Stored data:
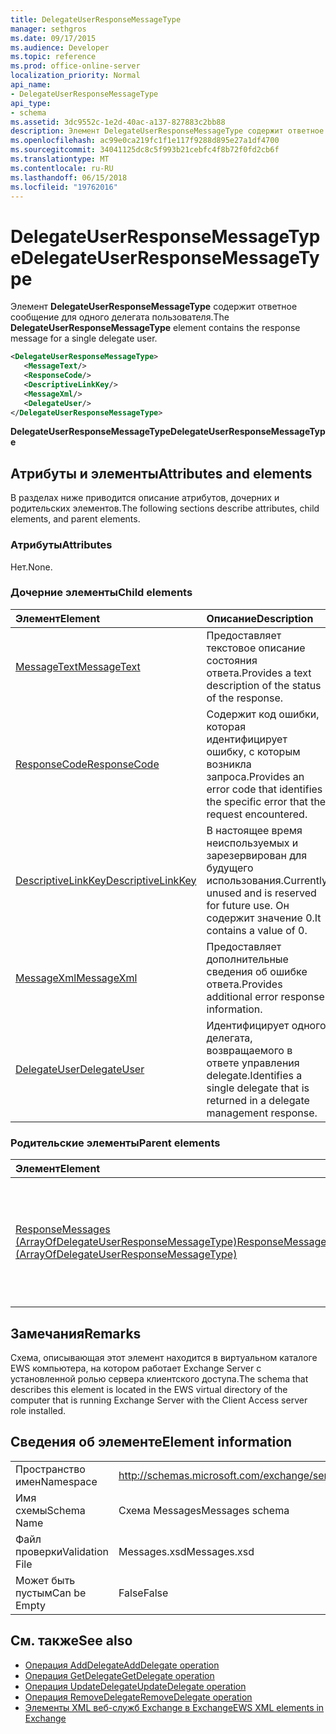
 ```yaml
---
title: DelegateUserResponseMessageType
manager: sethgros
ms.date: 09/17/2015
ms.audience: Developer
ms.topic: reference
ms.prod: office-online-server
localization_priority: Normal
api_name:
- DelegateUserResponseMessageType
api_type:
- schema
ms.assetid: 3dc9552c-1e2d-40ac-a137-827883c2bb88
description: Элемент DelegateUserResponseMessageType содержит ответное сообщение для одного делегата пользователя.
ms.openlocfilehash: ac99e0ca219fc1f1e117f9288d895e27a1df4700
ms.sourcegitcommit: 34041125dc8c5f993b21cebfc4f8b72f0fd2cb6f
ms.translationtype: MT
ms.contentlocale: ru-RU
ms.lasthandoff: 06/15/2018
ms.locfileid: "19762016"
---
```

# <a name="delegateuserresponsemessagetype"></a><span data-ttu-id="83311-103">DelegateUserResponseMessageType</span><span class="sxs-lookup"><span data-stu-id="83311-103">DelegateUserResponseMessageType</span></span>

<span data-ttu-id="83311-104">Элемент **DelegateUserResponseMessageType** содержит ответное сообщение для одного делегата пользователя.</span><span class="sxs-lookup"><span data-stu-id="83311-104">The **DelegateUserResponseMessageType** element contains the response message for a single delegate user.</span></span> 
  
```xml
<DelegateUserResponseMessageType>
   <MessageText/>
   <ResponseCode/>
   <DescriptiveLinkKey/>
   <MessageXml/>
   <DelegateUser/>
</DelegateUserResponseMessageType>
```

<span data-ttu-id="83311-105">**DelegateUserResponseMessageType**</span><span class="sxs-lookup"><span data-stu-id="83311-105">**DelegateUserResponseMessageType**</span></span>

## <a name="attributes-and-elements"></a><span data-ttu-id="83311-106">Атрибуты и элементы</span><span class="sxs-lookup"><span data-stu-id="83311-106">Attributes and elements</span></span>

<span data-ttu-id="83311-107">В разделах ниже приводится описание атрибутов, дочерних и родительских элементов.</span><span class="sxs-lookup"><span data-stu-id="83311-107">The following sections describe attributes, child elements, and parent elements.</span></span>
  
### <a name="attributes"></a><span data-ttu-id="83311-108">Атрибуты</span><span class="sxs-lookup"><span data-stu-id="83311-108">Attributes</span></span>

<span data-ttu-id="83311-109">Нет.</span><span class="sxs-lookup"><span data-stu-id="83311-109">None.</span></span>
  
### <a name="child-elements"></a><span data-ttu-id="83311-110">Дочерние элементы</span><span class="sxs-lookup"><span data-stu-id="83311-110">Child elements</span></span>

|<span data-ttu-id="83311-111">**Элемент**</span><span class="sxs-lookup"><span data-stu-id="83311-111">**Element**</span></span>|<span data-ttu-id="83311-112">**Описание**</span><span class="sxs-lookup"><span data-stu-id="83311-112">**Description**</span></span>|
|:-----|:-----|
|[<span data-ttu-id="83311-113">MessageText</span><span class="sxs-lookup"><span data-stu-id="83311-113">MessageText</span></span>](messagetext.md) <br/> |<span data-ttu-id="83311-114">Предоставляет текстовое описание состояния ответа.</span><span class="sxs-lookup"><span data-stu-id="83311-114">Provides a text description of the status of the response.</span></span>  <br/> |
|[<span data-ttu-id="83311-115">ResponseCode</span><span class="sxs-lookup"><span data-stu-id="83311-115">ResponseCode</span></span>](responsecode.md) <br/> |<span data-ttu-id="83311-116">Содержит код ошибки, которая идентифицирует ошибку, с которым возникла запроса.</span><span class="sxs-lookup"><span data-stu-id="83311-116">Provides an error code that identifies the specific error that the request encountered.</span></span>  <br/> |
|[<span data-ttu-id="83311-117">DescriptiveLinkKey</span><span class="sxs-lookup"><span data-stu-id="83311-117">DescriptiveLinkKey</span></span>](descriptivelinkkey.md) <br/> |<span data-ttu-id="83311-118">В настоящее время неиспользуемых и зарезервирован для будущего использования.</span><span class="sxs-lookup"><span data-stu-id="83311-118">Currently unused and is reserved for future use.</span></span> <span data-ttu-id="83311-119">Он содержит значение 0.</span><span class="sxs-lookup"><span data-stu-id="83311-119">It contains a value of 0.</span></span>  <br/> |
|[<span data-ttu-id="83311-120">MessageXml</span><span class="sxs-lookup"><span data-stu-id="83311-120">MessageXml</span></span>](messagexml.md) <br/> |<span data-ttu-id="83311-121">Предоставляет дополнительные сведения об ошибке ответа.</span><span class="sxs-lookup"><span data-stu-id="83311-121">Provides additional error response information.</span></span>  <br/> |
|[<span data-ttu-id="83311-122">DelegateUser</span><span class="sxs-lookup"><span data-stu-id="83311-122">DelegateUser</span></span>](delegateuser.md) <br/> |<span data-ttu-id="83311-123">Идентифицирует одного делегата, возвращаемого в ответе управления delegate.</span><span class="sxs-lookup"><span data-stu-id="83311-123">Identifies a single delegate that is returned in a delegate management response.</span></span>  <br/> |
   
### <a name="parent-elements"></a><span data-ttu-id="83311-124">Родительские элементы</span><span class="sxs-lookup"><span data-stu-id="83311-124">Parent elements</span></span>

|<span data-ttu-id="83311-125">**Элемент**</span><span class="sxs-lookup"><span data-stu-id="83311-125">**Element**</span></span>|<span data-ttu-id="83311-126">**Описание**</span><span class="sxs-lookup"><span data-stu-id="83311-126">**Description**</span></span>|
|:-----|:-----|
|[<span data-ttu-id="83311-127">ResponseMessages (ArrayOfDelegateUserResponseMessageType)</span><span class="sxs-lookup"><span data-stu-id="83311-127">ResponseMessages (ArrayOfDelegateUserResponseMessageType)</span></span>](responsemessages-arrayofdelegateuserresponsemessagetype.md) <br/> |<span data-ttu-id="83311-128">Содержит сообщения ответа на запрос управления delegate веб-служб Exchange.</span><span class="sxs-lookup"><span data-stu-id="83311-128">Contains the response messages for an Exchange Web Services delegate management request.</span></span>  <br/> |
   
## <a name="remarks"></a><span data-ttu-id="83311-129">Замечания</span><span class="sxs-lookup"><span data-stu-id="83311-129">Remarks</span></span>

<span data-ttu-id="83311-130">Схема, описывающая этот элемент находится в виртуальном каталоге EWS компьютера, на котором работает Exchange Server с установленной ролью сервера клиентского доступа.</span><span class="sxs-lookup"><span data-stu-id="83311-130">The schema that describes this element is located in the EWS virtual directory of the computer that is running Exchange Server with the Client Access server role installed.</span></span>
  
## <a name="element-information"></a><span data-ttu-id="83311-131">Сведения об элементе</span><span class="sxs-lookup"><span data-stu-id="83311-131">Element information</span></span>

|||
|:-----|:-----|
|<span data-ttu-id="83311-132">Пространство имен</span><span class="sxs-lookup"><span data-stu-id="83311-132">Namespace</span></span>  <br/> |http://schemas.microsoft.com/exchange/services/2006/messages  <br/> |
|<span data-ttu-id="83311-133">Имя схемы</span><span class="sxs-lookup"><span data-stu-id="83311-133">Schema Name</span></span>  <br/> |<span data-ttu-id="83311-134">Схема Messages</span><span class="sxs-lookup"><span data-stu-id="83311-134">Messages schema</span></span>  <br/> |
|<span data-ttu-id="83311-135">Файл проверки</span><span class="sxs-lookup"><span data-stu-id="83311-135">Validation File</span></span>  <br/> |<span data-ttu-id="83311-136">Messages.xsd</span><span class="sxs-lookup"><span data-stu-id="83311-136">Messages.xsd</span></span>  <br/> |
|<span data-ttu-id="83311-137">Может быть пустым</span><span class="sxs-lookup"><span data-stu-id="83311-137">Can be Empty</span></span>  <br/> |<span data-ttu-id="83311-138">False</span><span class="sxs-lookup"><span data-stu-id="83311-138">False</span></span>  <br/> |
   
## <a name="see-also"></a><span data-ttu-id="83311-139">См. также</span><span class="sxs-lookup"><span data-stu-id="83311-139">See also</span></span>

- [<span data-ttu-id="83311-140">Операция AddDelegate</span><span class="sxs-lookup"><span data-stu-id="83311-140">AddDelegate operation</span></span>](adddelegate-operation.md)  
- [<span data-ttu-id="83311-141">Операция GetDelegate</span><span class="sxs-lookup"><span data-stu-id="83311-141">GetDelegate operation</span></span>](getdelegate-operation.md) 
- [<span data-ttu-id="83311-142">Операция UpdateDelegate</span><span class="sxs-lookup"><span data-stu-id="83311-142">UpdateDelegate operation</span></span>](updatedelegate-operation.md)  
- [<span data-ttu-id="83311-143">Операция RemoveDelegate</span><span class="sxs-lookup"><span data-stu-id="83311-143">RemoveDelegate operation</span></span>](removedelegate-operation.md)
- [<span data-ttu-id="83311-144">Элементы XML веб-служб Exchange в Exchange</span><span class="sxs-lookup"><span data-stu-id="83311-144">EWS XML elements in Exchange</span></span>](ews-xml-elements-in-exchange.md)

* What you will do *
If a line in the records above has the word "ответное", copy it.

* Exercise output *
description: Элемент DelegateUserResponseMessageType содержит ответное сообщение для одного делегата пользователя.
<span data-ttu-id="83311-104">Элемент **DelegateUserResponseMessageType** содержит ответное сообщение для одного делегата пользователя.</span><span class="sxs-lookup"><span data-stu-id="83311-104">The **DelegateUserResponseMessageType** element contains the response message for a single delegate user.</span></span> 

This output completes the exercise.